Agent Safety Architect

Design safety boundaries, permission models, and observability for AI agents.

Workflow

Safety Design Workflow

Classify agent actions by risk level (safe, moderate, dangerous)
Assign autonomy tier for each action class
Define permission zones for file system and network access
Implement approval gates for high-risk operations
Add audit logging and observability

Safety Audit Workflow

Map all agent capabilities to risk levels
Check for missing approval gates on dangerous operations
Verify secret handling (no credentials in prompts or logs)
Test escalation paths end-to-end
Score against the safety checklist

Autonomy Tiers

Three levels of agent autonomy based on risk.
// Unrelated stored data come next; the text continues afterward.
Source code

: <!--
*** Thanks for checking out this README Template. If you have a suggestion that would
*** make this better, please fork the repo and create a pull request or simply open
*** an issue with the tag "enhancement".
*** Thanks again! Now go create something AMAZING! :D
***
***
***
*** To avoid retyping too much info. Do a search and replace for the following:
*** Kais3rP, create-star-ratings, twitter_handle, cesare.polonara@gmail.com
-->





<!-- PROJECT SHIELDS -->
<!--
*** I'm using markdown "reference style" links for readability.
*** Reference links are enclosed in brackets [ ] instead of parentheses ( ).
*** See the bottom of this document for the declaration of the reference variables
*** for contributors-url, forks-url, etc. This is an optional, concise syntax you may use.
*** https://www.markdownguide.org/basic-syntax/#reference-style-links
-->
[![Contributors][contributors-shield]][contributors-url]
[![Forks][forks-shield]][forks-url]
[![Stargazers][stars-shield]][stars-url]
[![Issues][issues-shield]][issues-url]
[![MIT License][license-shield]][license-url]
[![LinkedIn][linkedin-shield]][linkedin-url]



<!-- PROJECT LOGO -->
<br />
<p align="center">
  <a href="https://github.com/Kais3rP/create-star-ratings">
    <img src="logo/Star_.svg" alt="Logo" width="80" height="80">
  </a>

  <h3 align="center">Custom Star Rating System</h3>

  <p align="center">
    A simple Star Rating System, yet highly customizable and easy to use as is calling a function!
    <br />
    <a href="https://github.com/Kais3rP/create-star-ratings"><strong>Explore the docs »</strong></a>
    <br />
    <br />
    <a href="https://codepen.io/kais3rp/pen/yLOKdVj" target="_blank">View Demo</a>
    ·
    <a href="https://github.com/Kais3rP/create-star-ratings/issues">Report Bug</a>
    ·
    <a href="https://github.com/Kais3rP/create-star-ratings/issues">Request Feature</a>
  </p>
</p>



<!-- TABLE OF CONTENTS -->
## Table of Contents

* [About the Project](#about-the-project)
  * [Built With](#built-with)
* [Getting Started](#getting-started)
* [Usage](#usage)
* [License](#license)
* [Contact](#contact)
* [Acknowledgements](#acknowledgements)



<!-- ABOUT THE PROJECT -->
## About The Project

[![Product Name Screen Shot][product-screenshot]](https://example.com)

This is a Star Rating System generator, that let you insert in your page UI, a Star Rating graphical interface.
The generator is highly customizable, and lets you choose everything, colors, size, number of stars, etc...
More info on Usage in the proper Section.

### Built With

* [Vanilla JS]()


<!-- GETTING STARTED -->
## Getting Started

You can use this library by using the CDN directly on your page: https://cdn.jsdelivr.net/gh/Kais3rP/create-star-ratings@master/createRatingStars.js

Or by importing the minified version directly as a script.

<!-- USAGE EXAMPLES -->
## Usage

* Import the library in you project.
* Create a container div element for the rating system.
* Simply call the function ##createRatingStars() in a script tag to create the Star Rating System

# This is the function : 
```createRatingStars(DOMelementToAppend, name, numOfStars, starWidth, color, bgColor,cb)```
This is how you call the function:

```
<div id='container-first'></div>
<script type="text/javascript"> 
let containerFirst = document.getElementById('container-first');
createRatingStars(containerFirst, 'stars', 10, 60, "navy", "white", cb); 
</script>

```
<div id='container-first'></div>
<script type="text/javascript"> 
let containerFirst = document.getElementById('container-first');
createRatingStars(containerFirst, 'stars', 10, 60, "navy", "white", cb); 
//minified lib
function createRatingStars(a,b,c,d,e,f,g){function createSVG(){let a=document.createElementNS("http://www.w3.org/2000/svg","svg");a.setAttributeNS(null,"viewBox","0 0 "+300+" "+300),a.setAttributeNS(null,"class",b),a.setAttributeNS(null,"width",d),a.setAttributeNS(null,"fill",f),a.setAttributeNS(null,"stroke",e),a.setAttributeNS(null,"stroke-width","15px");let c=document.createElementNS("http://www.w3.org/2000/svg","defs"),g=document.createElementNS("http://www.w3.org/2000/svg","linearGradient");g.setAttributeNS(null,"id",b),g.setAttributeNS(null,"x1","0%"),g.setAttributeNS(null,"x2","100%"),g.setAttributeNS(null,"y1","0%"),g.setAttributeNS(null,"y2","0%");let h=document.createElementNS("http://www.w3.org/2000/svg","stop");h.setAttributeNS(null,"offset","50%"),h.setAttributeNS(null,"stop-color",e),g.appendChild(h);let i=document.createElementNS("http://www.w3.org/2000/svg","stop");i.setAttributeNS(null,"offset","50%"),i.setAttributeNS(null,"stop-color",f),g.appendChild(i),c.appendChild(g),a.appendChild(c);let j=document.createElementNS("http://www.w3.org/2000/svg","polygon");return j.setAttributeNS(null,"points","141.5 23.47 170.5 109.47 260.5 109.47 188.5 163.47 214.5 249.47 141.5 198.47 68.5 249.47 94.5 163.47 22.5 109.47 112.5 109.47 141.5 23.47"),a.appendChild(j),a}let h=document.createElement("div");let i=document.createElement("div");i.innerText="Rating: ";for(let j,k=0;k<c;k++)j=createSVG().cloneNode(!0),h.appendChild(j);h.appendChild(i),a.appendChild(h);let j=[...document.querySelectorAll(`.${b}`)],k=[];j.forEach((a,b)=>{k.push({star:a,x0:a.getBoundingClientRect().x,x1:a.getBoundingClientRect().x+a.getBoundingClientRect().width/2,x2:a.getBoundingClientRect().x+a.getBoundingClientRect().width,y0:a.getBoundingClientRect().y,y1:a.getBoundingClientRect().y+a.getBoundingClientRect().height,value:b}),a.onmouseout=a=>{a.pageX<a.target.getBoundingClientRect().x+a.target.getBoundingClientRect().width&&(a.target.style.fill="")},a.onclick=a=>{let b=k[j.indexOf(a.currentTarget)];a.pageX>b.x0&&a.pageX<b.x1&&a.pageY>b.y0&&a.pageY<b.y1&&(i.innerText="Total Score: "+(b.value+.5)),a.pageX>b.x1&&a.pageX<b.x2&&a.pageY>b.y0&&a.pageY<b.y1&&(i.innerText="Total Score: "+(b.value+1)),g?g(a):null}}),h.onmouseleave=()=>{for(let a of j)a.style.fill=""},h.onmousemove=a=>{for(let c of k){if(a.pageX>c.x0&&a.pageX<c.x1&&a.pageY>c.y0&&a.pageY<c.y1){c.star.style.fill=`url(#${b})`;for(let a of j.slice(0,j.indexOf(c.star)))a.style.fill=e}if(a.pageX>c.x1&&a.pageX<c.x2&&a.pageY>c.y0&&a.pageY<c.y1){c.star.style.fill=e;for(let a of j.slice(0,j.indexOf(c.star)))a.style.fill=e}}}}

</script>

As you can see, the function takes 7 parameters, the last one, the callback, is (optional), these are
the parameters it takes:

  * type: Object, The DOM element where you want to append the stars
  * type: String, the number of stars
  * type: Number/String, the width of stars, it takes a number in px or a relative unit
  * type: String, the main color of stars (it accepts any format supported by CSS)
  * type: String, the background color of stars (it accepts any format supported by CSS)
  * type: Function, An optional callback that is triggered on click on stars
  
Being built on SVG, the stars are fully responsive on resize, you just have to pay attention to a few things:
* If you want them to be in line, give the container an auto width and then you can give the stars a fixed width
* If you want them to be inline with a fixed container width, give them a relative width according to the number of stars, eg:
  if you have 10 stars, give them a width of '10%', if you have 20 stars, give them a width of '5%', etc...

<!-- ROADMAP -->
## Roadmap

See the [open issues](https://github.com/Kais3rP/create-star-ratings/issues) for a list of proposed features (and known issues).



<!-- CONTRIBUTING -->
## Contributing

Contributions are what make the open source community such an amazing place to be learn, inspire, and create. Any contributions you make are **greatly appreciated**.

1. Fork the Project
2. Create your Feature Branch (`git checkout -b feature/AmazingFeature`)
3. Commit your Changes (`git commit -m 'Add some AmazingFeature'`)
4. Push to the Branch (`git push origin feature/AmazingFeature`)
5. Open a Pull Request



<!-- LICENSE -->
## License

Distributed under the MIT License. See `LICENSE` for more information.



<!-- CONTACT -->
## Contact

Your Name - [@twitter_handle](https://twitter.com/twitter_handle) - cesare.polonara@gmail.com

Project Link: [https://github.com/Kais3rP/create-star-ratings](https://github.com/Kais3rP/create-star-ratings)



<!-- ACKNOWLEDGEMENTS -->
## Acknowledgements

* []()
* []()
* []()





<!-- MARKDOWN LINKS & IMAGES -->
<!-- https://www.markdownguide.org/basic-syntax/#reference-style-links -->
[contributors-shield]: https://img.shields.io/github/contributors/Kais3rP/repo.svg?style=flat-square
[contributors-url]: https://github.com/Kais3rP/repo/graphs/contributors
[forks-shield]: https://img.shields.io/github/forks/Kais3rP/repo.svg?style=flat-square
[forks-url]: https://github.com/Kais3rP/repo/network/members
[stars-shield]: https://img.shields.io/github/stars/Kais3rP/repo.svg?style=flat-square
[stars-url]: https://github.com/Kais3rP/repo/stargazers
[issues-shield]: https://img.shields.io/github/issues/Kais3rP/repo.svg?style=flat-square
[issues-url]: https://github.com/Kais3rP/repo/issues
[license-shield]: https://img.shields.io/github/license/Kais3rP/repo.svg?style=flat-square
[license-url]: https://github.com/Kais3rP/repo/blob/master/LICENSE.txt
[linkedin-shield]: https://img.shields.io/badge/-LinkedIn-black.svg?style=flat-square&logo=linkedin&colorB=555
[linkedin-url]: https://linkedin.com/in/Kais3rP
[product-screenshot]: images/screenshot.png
Read references for templates.

Tier	Risk Level	Agent Role	Reference
Full Auto	Low	Execute without approval	`references/01-full-auto.md`
Supervised	Medium	Execute after approval	`references/02-supervised.md`
Human-Led	High	Recommend only, human executes	`references/03-human-led.md`

Permission Zones

Zone	Access	Reference
File System	Read/write/execute boundaries	`references/04-permission-zones.md`
Network	Allowed endpoints and protocols	`references/04-permission-zones.md`
Secrets	Environment variables, credential vaults	`references/05-secret-handling.md`

Action Risk Classification

<risk_classification>
  <safe auto_approve="true">
    - Read files within workspace
    - Search codebase
    - View file outlines
    - List directories
    - Run read-only database queries
  </safe>

  <moderate requires_approval="first_time">
    - Write/modify files within workspace
    - Run shell commands (non-destructive)
    - Install dependencies
    - Create branches
    - Make API calls to allowed endpoints
  </moderate>

  <dangerous requires_approval="always">
    - Delete files or directories
    - Run commands with sudo/root
    - Push to main/production branches
    - Drop database tables
    - Modify environment variables
    - Access external APIs not in allowlist
    - Execute arbitrary network requests
  </dangerous>
</risk_classification>

Approval Gate Template

<approval_gate>
  <trigger>[Action that requires approval]</trigger>
  <display>
    - Exact command/action to be performed
    - One-sentence purpose explanation
    - Risk assessment (what could go wrong)
  </display>
  <options>
    <approve>Execute the action</approve>
    <modify>Suggest alternative</modify>
    <reject>Cancel the action</reject>
  </options>
  <timeout>[Auto-reject after N minutes of no response]</timeout>
</approval_gate>

Audit Logging Requirements

Every consequential agent action MUST log:

Timestamp
Action taken (tool name + parameters)
Approval status (auto-approved, user-approved, system-approved)
Outcome (success, failure, partial)
State changes caused (files modified, commands run)

Anti-Patterns

Blanket Trust — auto-approving all actions regardless of risk
Security Theater — approval gates on safe actions, none on dangerous ones
Credential Leaking — API keys in prompts, logs, or generated code
Silent Failure — agent fails destructively with no audit trail
Privilege Creep — agent gradually escalates permissions without review

Validation Scripts

Validate safety architecture with automated scoring (0-10):

python3 scripts/validate_safety.py <config_file> [--strict]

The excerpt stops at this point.